Jurij Lotman affronta in modo esplicito il tema del conflitto politico nel saggio del 1970 intitolato La semiotica dei concetti di “vergogna” e “paura”. In questo testo, come osserva Franciscu Sedda, il semiologo sovrappone un ragionamento di tipo filogenetico a uno tipologico, tentando di delineare un modello ideale per l’emergenza e la strutturazione della dimensione politica dell’esistenza. Lotman stesso precisa che tale modello ha un “valore logico euristico”, in quanto i processi storici reali si svolgono secondo percorsi ben più complessi e variati.
Il modello descritto prevede tre fasi distinte. La prima è quella che segna il passaggio dall’animale all’umano. Questo avviene attraverso una trasformazione “della fisiologia in cultura”, resa possibile dall’intervento della vergogna. Mentre la vita associata degli animali è regolata dalla paura, l’emergere dell’umano si fonda sulla vergogna come principio di regolazione dell’esperienza e come meccanismo fondante di una logica di divieti e prescrizioni. Seguendo Lévi-Strauss, Lotman considera questo passaggio un tratto fondamentale dell’apparizione del culturale a partire dal naturale.
Nella seconda fase, l’uomo si definisce come animal politikon, ed è in questo momento che emergono lo Stato e i gruppi sociali antagonisti. La paura diventa il principio dominante della regolazione dei comportamenti culturali, in particolare nel rapporto tra l’individuo e il potere statale. Mentre all’interno della comunità interpersonale continua a operare la logica della vergogna, nei confronti dell’autorità statale la relazione è governata dalla paura. In questa fase, la condizione politica dell’essere umano è descritta da Lotman secondo una logica predatoria: il Leviatano non è l’insieme dei corpi dei cittadini che esercita la violenza legittima, ma una creatura mitica e mostruosa, affine a una figura religiosa, pronta a divorare l’animale umano.
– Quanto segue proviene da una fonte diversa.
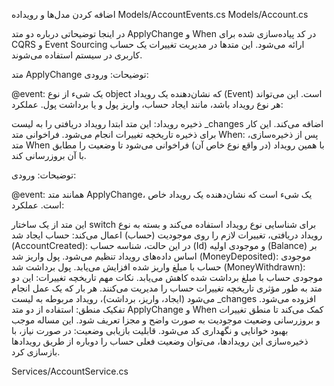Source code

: ﻿ اضافه کردن مدل‌ها و رویداده
 Models/AccountEvents.cs
Models/Account.cs


در اینجا توضیحاتی درباره دو متد ApplyChange و When در کد پیاده‌سازی شده برای CQRS و Event Sourcing ارائه می‌شود. این متدها در مدیریت تغییرات یک حساب کاربری در سیستم استفاده می‌شوند.

متد ApplyChange
توضیحات:
ورودی:

@event: یک شیء از نوع object که نشان‌دهنده یک رویداد (Event) است. این می‌تواند هر نوع رویداد باشد، مانند ایجاد حساب، واریز پول و یا برداشت پول.
عملکرد:

ذخیره رویداد: این متد ابتدا رویداد دریافتی را به لیست _changes اضافه می‌کند. این کار برای ذخیره تاریخچه تغییرات انجام می‌شود.
فراخوانی متد When: پس از ذخیره‌سازی، متد When با همین رویداد (در واقع نوع خاص آن) فراخوانی می‌شود تا وضعیت را مطابق با آن بروزرسانی کند.

توضیحات:
ورودی:

@event: همانند متد ApplyChange، یک شیء است که نشان‌دهنده یک رویداد خاص است.
عملکرد:

این متد از یک ساختار switch برای شناسایی نوع رویداد استفاده می‌کند و بسته به نوع رویداد دریافتی، تغییرات لازم را روی موجودیت (حساب) اعمال می‌کند:
حساب ایجاد شد (AccountCreated): در این حالت، شناسه حساب (Id) و موجودی اولیه (Balance) بر اساس داده‌های رویداد تنظیم می‌شود.
پول واریز شد (MoneyDeposited): موجودی حساب با مبلغ واریز شده افزایش می‌یابد.
پول برداشت شد (MoneyWithdrawn): موجودی حساب با مبلغ برداشت شده کاهش می‌یابد.
نکات مهم
تاریخچه تغییرات: این دو متد به طور مؤثری تاریخچه تغییرات حساب را مدیریت می‌کنند. هر بار که یک عمل انجام می‌شود (ایجاد، واریز، برداشت)، رویداد مربوطه به لیست _changes افزوده می‌شود.
تفکیک منطق: استفاده از دو متد ApplyChange و When کمک می‌کند تا منطق تغییرات و بروزرسانی وضعیت موجودیت به صورت واضح و مجزا تعریف شود. این مساله موجب بهبود خوانایی و نگهداری کد می‌شود.
قابلیت بازیابی وضعیت: در صورت نیاز، با ذخیره‌سازی این رویدادها، می‌توان وضعیت فعلی حساب را دوباره از طریق رویدادها بازسازی کرد.


Services/AccountService.cs
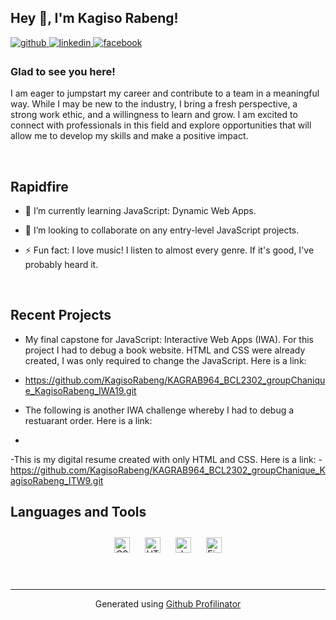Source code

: ## Hey 👋, I'm  Kagiso Rabeng!  
  

<a href="https://github.com/KagisoRabeng" target="_blank">
<img src=https://img.shields.io/badge/github-%2324292e.svg?&style=for-the-badge&logo=github&logoColor=white alt=github style="margin-bottom: 5px;" />
</a>
<a href="https://linkedin.com/in/kagiso-rabeng-12356226a/" target="_blank">
<img src=https://img.shields.io/badge/linkedin-%231E77B5.svg?&style=for-the-badge&logo=linkedin&logoColor=white alt=linkedin style="margin-bottom: 5px;" />
</a>
<a href="https://www.facebook.com/kagiso.rabeng.526" target="_blank">
<img src=https://img.shields.io/badge/facebook-%232E87FB.svg?&style=for-the-badge&logo=facebook&logoColor=white alt=facebook style="margin-bottom: 5px;" />
</a>  
  



### Glad to see you here!  
I am eager to jumpstart my career and contribute to a team in a meaningful way. While I may be new to the industry, I bring a fresh perspective, a strong work ethic, and a willingness to learn and grow. I am excited to connect with professionals in this field and explore opportunities that will allow me to develop my skills and make a positive impact.  
  

<br/>  


## Rapidfire  

- 🌱 I’m currently learning JavaScript: Dynamic Web Apps.  
  

- 👯 I’m looking to collaborate on any entry-level JavaScript projects.  
  

- ⚡ Fun fact: I love music! I listen to almost every genre. If it's good, I've probably heard it.  


  

<br/>  

## Recent Projects
- My final capstone for JavaScript: Interactive Web Apps (IWA). For this project I had to debug a book website. HTML and CSS were already created, I was only required to change the JavaScript. Here is a link:
- https://github.com/KagisoRabeng/KAGRAB964_BCL2302_groupChanique_KagisoRabeng_IWA19.git

- The following is another IWA challenge whereby I had to debug a restuarant order. Here is a link:
-

-This is my digital resume created with only HTML and CSS. Here is a link:
-https://github.com/KagisoRabeng/KAGRAB964_BCL2302_groupChanique_KagisoRabeng_ITW9.git

## Languages and Tools  
<div align="center">  
<a href="https://www.w3schools.com/css/" target="_blank"><img style="margin: 10px" src="https://profilinator.rishav.dev/skills-assets/css3-original-wordmark.svg" alt="CSS3" height="25" /></a>  
<a href="https://en.wikipedia.org/wiki/HTML5" target="_blank"><img style="margin: 10px" src="https://profilinator.rishav.dev/skills-assets/html5-original-wordmark.svg" alt="HTML5" height="25" /></a>  
<a href="https://www.javascript.com/" target="_blank"><img style="margin: 10px" src="https://profilinator.rishav.dev/skills-assets/javascript-original.svg" alt="JavaScript" height="25" /></a>  
<a href="https://www.figma.com/" target="_blank"><img style="margin: 10px" src="https://profilinator.rishav.dev/skills-assets/figma-icon.svg" alt="Figma" height="25" /></a>  
</div>  
  

<br/>  


<br />

----
<div align="center">Generated using <a href="https://profilinator.rishav.dev/" target="_blank">Github Profilinator</a></div>
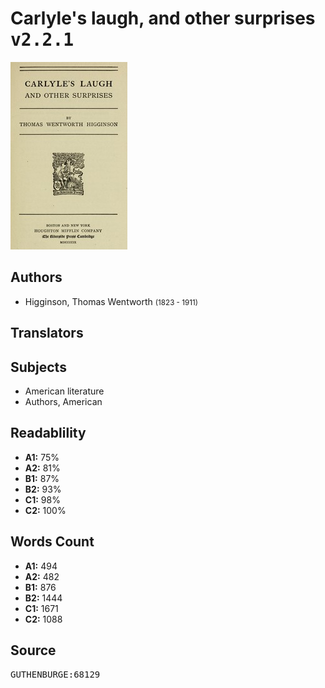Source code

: # Carlyle's laugh, and other surprises <kbd>v2.2.1</kbd>

![](./cover.medium.jpg "")

## Authors


 - Higginson, Thomas Wentworth <small>(1823 - 1911)</small>

## Translators



## Subjects


 - American literature
 - Authors, American

## Readablility


 - **A1:** 75%
 - **A2:** 81%
 - **B1:** 87%
 - **B2:** 93%
 - **C1:** 98%
 - **C2:** 100%

## Words Count


 - **A1:** 494
 - **A2:** 482
 - **B1:** 876
 - **B2:** 1444
 - **C1:** 1671
 - **C2:** 1088

## Source


<kbd>GUTHENBURGE:68129</kbd>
Infine, nella terza fase si assiste alla nascita di gruppi particolari che si auto-organizzano all’interno dell’ordine comunitario stabilito dallo Stato: classi, caste, corporazioni, associazioni di mestiere o di vicinato. Queste unità si costituiscono a partire da comportamenti regolati dalla vergogna, che vengono percepiti all’interno del gruppo come manifestazioni dell’umano. Ma rispetto agli altri gruppi — che non condividono gli stessi codici emozionali — il comportamento si orienta secondo la paura. Ogni unità, quindi, si percepisce come “portatrice di un’organizzazione superiore”.
Questa dinamica comporta due conseguenze. In primo luogo, questi gruppi si pongono come “isole di umanità” contrapposte allo Stato predatore. In secondo luogo, tra di loro sono destinati a instaurare relazioni di tipo competitivo o addirittura predatorio, ricadendo anch’essi in una logica della paura. Lotman sottolinea che “chi è soggetto alla vergogna non è soggetto alla paura e viceversa”, ma questa complementarità non si traduce in una sintesi: la disposizione delle diverse aree è dinamica e oggetto di lotta reciproca.
L’aristocrazia russa rappresenta un caso emblematico. Al suo interno prevale un’etica della vergogna che condanna la paura come disonore (da cui la frequenza dei duelli), mentre nei confronti della classe di governo vige la legge della paura. Tuttavia, questa paura è mitigata da legami familiari, economici e strumentali tra potere e nobiltà. Questo esempio permette anche di intravedere ulteriori categorie politiche non previste dal modello filogenetico: solidarietà, alleanza, collaborazione. E apre al dibattito, tuttora attivo, sulla relazione tra egoismo e altruismo, competizione e cooperazione, come base evolutiva del sociale.
Riferimento bibliografico: Franciscu Sedda, “Semiotics of Conflict: From Lotman to Semiopolitics”, TLU Press, Tallinn 2024.